## What you will do
From the entries below, gather each line containing the word "image".

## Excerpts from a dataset
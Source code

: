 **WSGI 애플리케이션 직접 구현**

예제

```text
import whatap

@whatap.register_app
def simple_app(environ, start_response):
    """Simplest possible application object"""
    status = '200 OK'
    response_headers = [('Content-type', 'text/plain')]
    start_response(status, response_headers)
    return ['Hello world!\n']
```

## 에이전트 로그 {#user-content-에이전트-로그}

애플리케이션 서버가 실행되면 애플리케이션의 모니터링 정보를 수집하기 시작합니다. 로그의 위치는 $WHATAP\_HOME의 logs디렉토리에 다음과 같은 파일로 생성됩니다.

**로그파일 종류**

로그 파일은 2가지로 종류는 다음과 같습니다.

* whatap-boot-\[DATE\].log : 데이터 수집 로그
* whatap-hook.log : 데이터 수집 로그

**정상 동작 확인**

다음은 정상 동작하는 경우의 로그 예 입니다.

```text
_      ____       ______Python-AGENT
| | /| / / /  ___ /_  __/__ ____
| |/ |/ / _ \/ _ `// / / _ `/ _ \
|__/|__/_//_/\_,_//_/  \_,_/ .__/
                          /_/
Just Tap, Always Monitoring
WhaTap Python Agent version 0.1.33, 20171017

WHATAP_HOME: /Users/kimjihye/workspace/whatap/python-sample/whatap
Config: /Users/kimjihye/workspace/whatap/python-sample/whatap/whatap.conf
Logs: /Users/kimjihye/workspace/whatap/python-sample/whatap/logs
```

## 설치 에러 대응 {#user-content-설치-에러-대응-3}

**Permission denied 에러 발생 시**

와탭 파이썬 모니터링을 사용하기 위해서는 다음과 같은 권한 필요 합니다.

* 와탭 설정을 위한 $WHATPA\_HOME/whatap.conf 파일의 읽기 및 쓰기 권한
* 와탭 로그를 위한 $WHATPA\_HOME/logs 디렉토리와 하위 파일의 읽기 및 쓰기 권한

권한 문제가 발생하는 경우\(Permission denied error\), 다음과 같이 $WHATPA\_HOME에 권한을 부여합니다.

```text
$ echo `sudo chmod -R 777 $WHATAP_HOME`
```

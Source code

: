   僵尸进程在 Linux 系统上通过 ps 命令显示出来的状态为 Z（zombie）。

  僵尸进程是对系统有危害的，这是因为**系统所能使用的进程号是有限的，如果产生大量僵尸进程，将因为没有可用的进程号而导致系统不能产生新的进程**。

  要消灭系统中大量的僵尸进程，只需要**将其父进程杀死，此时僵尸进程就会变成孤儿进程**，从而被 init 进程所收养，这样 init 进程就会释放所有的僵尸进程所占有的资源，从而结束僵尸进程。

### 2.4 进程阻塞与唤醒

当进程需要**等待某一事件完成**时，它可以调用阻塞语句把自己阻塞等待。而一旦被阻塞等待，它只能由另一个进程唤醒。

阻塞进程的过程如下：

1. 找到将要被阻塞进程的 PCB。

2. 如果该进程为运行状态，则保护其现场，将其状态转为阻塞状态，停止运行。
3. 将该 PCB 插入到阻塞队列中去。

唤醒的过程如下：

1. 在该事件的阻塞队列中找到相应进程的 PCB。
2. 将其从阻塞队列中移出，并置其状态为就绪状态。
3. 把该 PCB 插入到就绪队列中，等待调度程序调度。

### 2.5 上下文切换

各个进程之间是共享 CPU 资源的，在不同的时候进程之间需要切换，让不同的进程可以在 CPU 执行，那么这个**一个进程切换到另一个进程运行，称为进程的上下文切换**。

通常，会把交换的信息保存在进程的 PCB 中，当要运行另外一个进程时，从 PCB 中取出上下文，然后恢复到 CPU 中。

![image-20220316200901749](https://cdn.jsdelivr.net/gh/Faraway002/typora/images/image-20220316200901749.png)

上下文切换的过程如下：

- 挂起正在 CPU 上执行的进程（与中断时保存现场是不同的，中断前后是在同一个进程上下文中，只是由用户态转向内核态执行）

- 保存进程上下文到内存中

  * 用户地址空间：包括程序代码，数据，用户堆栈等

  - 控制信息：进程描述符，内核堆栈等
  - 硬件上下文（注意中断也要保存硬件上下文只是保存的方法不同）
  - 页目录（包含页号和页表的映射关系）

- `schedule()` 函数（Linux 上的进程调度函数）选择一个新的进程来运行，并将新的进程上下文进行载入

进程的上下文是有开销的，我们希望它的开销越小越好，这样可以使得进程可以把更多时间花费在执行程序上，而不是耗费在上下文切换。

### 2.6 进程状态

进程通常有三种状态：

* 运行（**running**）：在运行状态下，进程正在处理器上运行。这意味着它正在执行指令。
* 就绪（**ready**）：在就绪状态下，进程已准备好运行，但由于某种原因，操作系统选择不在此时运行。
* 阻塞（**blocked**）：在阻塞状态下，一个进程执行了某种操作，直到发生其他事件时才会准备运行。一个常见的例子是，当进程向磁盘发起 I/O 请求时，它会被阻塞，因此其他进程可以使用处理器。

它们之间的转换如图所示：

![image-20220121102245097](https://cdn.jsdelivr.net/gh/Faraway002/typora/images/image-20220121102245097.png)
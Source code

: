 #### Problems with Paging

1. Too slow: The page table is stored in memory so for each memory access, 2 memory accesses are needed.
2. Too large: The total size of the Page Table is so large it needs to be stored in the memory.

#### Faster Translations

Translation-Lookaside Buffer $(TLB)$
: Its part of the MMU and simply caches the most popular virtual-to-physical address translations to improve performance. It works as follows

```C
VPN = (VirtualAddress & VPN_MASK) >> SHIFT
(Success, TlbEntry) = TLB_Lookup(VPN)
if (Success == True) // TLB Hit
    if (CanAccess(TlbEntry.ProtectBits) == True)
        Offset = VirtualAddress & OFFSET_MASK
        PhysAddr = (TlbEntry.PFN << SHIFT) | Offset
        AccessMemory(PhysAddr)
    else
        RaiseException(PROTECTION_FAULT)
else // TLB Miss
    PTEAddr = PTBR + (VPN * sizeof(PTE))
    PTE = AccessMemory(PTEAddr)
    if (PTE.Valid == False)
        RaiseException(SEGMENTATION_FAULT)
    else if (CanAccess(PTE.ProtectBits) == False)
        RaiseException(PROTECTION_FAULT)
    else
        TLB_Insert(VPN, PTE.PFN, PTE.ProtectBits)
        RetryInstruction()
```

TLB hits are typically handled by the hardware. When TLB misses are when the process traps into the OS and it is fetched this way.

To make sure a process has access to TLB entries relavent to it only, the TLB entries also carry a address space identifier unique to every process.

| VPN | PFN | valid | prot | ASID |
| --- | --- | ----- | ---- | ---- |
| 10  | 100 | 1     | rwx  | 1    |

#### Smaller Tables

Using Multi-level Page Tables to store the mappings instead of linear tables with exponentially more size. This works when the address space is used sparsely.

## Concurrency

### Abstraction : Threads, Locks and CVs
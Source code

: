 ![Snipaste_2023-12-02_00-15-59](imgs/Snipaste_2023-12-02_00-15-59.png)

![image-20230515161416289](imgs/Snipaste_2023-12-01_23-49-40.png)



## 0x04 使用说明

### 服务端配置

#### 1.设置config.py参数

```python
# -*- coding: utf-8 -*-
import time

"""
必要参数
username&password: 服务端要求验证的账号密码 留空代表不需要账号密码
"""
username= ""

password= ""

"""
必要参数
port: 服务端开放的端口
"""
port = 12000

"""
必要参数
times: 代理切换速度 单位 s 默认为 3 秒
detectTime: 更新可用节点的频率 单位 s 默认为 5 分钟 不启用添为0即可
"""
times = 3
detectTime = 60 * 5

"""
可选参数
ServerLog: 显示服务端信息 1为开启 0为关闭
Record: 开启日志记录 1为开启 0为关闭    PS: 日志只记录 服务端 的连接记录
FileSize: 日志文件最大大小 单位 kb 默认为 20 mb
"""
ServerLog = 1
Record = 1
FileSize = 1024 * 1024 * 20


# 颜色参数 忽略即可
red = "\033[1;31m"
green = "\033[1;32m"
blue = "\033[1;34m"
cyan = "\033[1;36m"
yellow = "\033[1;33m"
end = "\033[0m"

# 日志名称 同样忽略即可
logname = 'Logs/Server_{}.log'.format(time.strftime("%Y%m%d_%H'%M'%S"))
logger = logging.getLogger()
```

## The answer
![image-20220316200901749](https://cdn.jsdelivr.net/gh/Faraway002/typora/images/image-20220316200901749.png)
![image-20220121102245097](https://cdn.jsdelivr.net/gh/Faraway002/typora/images/image-20220121102245097.png)
![image-20230515161416289](imgs/Snipaste_2023-12-01_23-49-40.png)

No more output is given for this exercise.